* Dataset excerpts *

....

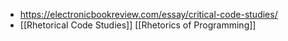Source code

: - https://electronicbookreview.com/essay/critical-code-studies/
- [[Rhetorical Code Studies]] [[Rhetorics of Programming]]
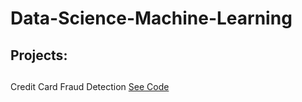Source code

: # Data-Science-Machine-Learning

## Projects:<h2>
Credit Card Fraud Detection
[See Code](https://github.com/spregler/Data-Science-Machine-Learning/blob/master/Credit%20Card%20Fraud/credit%20card%20fraud%20detection.ipynb)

....

* Exercise objective *
Write out exactly those lines of the records above that lie from the one with "## Projects:<h2>" through the last line, including both.

* Your response *
## Projects:<h2>
Credit Card Fraud Detection
[See Code](https://github.com/spregler/Data-Science-Machine-Learning/blob/master/Credit%20Card%20Fraud/credit%20card%20fraud%20detection.ipynb)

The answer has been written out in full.